Ich warte die ganze Zeit darauf, dass Kevin Bacon gleich ins Bild springt und anfängt zu „Footloose“ zu tanzen. Und nicht nur die Kommissare Janneke und Brix, sondern alle Figuren dazukommen und mittanzen. Aber das passiert nicht. Schade. Es würde großartig zum gelbstichigen Frankfurter Retro-Tatort im 80er-Stil passen. Statt dazu passend in schrillen Farben daher zu kommen, erinnert das Ganze an ein altes, leicht ausgeblichenes Foto.

Gar nicht blass waren die Figuren.

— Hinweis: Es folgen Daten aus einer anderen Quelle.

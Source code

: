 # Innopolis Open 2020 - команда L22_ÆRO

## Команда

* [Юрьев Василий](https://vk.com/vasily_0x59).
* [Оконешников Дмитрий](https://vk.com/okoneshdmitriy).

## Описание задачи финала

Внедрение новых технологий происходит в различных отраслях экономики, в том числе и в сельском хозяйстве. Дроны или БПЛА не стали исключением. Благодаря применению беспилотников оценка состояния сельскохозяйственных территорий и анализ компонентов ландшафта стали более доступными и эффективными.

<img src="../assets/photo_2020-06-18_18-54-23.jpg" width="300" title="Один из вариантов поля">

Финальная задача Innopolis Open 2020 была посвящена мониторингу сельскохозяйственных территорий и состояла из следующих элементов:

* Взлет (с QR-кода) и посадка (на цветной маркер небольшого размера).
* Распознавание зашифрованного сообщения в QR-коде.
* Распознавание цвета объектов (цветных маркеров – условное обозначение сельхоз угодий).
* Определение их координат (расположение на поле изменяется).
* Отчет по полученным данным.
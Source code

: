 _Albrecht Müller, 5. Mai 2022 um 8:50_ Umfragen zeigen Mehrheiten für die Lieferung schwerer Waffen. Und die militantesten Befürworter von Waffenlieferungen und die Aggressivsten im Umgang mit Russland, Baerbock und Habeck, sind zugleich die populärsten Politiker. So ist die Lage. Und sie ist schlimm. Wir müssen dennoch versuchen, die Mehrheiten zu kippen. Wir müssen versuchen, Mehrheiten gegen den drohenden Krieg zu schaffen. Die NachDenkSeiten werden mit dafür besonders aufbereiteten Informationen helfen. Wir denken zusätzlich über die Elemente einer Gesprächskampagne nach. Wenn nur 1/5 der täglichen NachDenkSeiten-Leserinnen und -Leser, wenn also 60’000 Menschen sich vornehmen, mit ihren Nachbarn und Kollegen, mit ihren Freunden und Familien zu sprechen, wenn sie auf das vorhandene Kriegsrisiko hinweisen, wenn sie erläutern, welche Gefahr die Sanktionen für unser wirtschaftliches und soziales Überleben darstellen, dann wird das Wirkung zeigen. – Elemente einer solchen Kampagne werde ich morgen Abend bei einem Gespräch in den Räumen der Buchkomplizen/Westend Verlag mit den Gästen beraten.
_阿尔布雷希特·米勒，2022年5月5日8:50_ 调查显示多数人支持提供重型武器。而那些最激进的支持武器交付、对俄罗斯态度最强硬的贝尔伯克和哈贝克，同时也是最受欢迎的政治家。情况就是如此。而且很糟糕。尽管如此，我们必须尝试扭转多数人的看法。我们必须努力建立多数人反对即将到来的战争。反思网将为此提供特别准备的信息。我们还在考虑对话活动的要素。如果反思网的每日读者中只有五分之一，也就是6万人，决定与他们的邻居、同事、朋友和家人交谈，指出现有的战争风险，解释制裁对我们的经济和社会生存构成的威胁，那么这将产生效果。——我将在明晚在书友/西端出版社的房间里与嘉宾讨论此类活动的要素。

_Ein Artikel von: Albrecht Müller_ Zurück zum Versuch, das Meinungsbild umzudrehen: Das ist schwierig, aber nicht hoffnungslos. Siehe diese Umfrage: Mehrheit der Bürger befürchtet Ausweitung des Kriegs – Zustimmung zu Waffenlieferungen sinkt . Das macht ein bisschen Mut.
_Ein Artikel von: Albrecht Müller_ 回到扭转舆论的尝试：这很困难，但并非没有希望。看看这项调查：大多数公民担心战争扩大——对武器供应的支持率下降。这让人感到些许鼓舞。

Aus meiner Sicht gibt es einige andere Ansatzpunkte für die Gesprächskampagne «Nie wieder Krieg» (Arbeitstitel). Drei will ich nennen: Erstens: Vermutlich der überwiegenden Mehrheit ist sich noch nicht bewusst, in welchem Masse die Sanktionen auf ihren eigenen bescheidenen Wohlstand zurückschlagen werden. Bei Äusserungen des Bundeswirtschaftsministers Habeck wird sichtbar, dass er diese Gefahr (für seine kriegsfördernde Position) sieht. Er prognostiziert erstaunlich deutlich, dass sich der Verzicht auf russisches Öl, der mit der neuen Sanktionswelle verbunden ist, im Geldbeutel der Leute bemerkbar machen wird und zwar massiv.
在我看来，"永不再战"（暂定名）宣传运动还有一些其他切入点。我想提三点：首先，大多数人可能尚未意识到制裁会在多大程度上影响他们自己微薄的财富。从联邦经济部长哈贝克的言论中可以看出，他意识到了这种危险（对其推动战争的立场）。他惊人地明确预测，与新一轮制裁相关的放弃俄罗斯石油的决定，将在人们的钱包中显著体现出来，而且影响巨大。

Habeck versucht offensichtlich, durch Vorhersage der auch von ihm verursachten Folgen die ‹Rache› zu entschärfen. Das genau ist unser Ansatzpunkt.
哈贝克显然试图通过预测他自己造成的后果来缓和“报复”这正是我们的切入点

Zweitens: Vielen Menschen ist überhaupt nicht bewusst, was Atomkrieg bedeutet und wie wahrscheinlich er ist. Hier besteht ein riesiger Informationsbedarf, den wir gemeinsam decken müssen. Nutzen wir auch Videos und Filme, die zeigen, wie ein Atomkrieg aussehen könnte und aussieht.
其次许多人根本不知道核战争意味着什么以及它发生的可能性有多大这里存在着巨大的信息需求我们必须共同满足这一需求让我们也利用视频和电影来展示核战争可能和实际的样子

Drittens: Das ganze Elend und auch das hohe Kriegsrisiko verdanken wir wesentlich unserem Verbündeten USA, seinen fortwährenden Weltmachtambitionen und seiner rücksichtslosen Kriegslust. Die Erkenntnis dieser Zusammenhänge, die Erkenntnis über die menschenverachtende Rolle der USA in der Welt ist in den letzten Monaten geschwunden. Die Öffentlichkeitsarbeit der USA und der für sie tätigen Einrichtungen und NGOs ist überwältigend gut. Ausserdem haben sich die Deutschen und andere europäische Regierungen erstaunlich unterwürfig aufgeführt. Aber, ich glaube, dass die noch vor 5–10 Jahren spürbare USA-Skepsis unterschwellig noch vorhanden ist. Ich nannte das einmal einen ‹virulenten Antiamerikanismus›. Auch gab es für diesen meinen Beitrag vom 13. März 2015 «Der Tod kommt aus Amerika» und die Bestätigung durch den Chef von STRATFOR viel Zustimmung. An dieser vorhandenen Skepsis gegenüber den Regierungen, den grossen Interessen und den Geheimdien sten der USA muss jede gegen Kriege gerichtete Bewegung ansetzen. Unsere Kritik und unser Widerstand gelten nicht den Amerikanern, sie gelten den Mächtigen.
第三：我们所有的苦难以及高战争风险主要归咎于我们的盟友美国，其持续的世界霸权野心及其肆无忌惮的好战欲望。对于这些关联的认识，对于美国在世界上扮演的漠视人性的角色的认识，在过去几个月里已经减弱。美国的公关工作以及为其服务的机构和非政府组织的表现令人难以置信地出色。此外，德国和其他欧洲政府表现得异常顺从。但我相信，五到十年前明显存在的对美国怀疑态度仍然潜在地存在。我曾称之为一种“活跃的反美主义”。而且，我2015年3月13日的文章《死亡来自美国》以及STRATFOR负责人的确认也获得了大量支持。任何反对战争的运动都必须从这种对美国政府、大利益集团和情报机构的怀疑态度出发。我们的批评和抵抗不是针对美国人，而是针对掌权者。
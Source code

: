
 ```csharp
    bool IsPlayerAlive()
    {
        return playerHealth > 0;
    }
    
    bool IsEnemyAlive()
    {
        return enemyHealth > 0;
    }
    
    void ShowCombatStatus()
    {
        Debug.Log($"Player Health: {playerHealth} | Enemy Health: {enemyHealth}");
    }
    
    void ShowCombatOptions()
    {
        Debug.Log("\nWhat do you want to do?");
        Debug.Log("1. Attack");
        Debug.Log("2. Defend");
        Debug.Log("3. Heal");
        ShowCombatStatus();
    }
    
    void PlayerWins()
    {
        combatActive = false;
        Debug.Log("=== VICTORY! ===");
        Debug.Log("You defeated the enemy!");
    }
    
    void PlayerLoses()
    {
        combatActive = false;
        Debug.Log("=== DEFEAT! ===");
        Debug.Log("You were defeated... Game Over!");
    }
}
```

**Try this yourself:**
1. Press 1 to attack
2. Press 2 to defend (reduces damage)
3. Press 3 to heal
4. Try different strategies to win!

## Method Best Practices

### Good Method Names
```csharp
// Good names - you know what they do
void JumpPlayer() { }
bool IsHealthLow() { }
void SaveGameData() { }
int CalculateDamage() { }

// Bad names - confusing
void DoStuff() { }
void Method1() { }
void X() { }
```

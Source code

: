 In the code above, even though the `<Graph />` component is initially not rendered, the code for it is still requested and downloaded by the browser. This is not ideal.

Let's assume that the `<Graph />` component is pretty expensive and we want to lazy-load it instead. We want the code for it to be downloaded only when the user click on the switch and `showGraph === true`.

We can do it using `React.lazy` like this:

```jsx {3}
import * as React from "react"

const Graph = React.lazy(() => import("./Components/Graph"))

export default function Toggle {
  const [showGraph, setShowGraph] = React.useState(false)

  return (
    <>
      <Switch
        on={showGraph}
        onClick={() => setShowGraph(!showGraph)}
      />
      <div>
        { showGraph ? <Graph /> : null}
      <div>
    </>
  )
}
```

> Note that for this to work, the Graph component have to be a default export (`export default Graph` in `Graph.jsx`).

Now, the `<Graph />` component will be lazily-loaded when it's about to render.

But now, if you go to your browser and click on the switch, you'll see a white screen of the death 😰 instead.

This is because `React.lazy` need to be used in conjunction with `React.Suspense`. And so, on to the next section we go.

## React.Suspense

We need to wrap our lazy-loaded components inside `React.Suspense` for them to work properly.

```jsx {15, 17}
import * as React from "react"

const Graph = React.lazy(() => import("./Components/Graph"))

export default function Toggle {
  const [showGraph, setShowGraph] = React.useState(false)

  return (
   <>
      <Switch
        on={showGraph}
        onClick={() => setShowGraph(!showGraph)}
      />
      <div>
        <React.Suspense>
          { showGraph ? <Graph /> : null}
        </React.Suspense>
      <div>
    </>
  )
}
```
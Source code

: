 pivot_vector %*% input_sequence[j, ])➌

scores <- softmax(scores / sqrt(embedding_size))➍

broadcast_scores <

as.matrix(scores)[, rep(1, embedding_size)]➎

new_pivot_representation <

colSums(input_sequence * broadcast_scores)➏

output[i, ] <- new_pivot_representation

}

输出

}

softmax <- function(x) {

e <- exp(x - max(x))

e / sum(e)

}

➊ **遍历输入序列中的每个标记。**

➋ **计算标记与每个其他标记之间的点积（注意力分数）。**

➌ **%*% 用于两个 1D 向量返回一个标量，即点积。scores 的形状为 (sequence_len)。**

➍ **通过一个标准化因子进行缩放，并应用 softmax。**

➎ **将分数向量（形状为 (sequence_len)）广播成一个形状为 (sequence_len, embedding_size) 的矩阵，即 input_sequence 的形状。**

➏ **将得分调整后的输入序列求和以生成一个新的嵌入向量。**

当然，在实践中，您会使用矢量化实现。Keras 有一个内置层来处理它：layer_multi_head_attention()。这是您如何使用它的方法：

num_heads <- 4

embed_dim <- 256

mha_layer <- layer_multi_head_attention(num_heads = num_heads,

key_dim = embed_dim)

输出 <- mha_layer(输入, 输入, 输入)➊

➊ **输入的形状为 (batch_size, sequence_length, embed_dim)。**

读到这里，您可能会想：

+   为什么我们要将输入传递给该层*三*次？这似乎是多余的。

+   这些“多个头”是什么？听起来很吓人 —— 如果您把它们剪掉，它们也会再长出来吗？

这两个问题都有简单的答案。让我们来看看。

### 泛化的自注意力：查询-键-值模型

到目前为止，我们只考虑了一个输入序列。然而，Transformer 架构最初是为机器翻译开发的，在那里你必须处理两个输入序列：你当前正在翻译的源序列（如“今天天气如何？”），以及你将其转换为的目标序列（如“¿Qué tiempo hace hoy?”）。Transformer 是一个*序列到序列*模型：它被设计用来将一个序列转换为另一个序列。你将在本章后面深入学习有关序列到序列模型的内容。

Da überzeugt Peter Trabner – gerade noch Stulle mampfender Rechtsmediziner im Dresdner Tatort, was anfangs etwas verwirrt – als sensibler und doch gewitzter Ehemann. Großartig ist Katharina Marie Schubert als dessen Ehefrau Biggi, die mit so einer wunderbaren Ups-Mentalität tötet, dass man ihr gar nicht böse sein kann.

Wirklich jede Nebenrolle überzeugt in diesem Tatort: Ronald Kukulies als großkotziger Möchtegernganove „Sahni“, Uwe Ohlberger als sein Kumpan, der gar nicht richtig böse sein will, aber doch Gefallen daran findet. Unbedingt erwähnenswert ist auch Judith Engel als Witwe, die mit ihrem herzigen doof-lethargischen Spiel an Evelyn Hamann erinnert. Das könnte jetzt so weiter gehen. Jede – und es gab viele – Nebenfigur hat gepasst, hat Spaß gemacht.

Die Frankfurter Kommissare Janneke (Margarita Broich) und Brix (Wolfram Koch) wirken hingegen auch im Spiel etwas ausgeblichen. Aber vielleicht liegt es auch daran, dass sie sich durch den ganzen Tatort frieren müssen, weil Heizung kaputt und Winter. Nur zur Erinnerung: Beim letzten Frankfurter Fall wurde anhaltend geschwitzt.

Ich muss das jetzt mal abkürzen: Angucken !

„Tatort: Falscher Hase“ Wiederholung Dienstag, 0.55 Uhr,  ARD.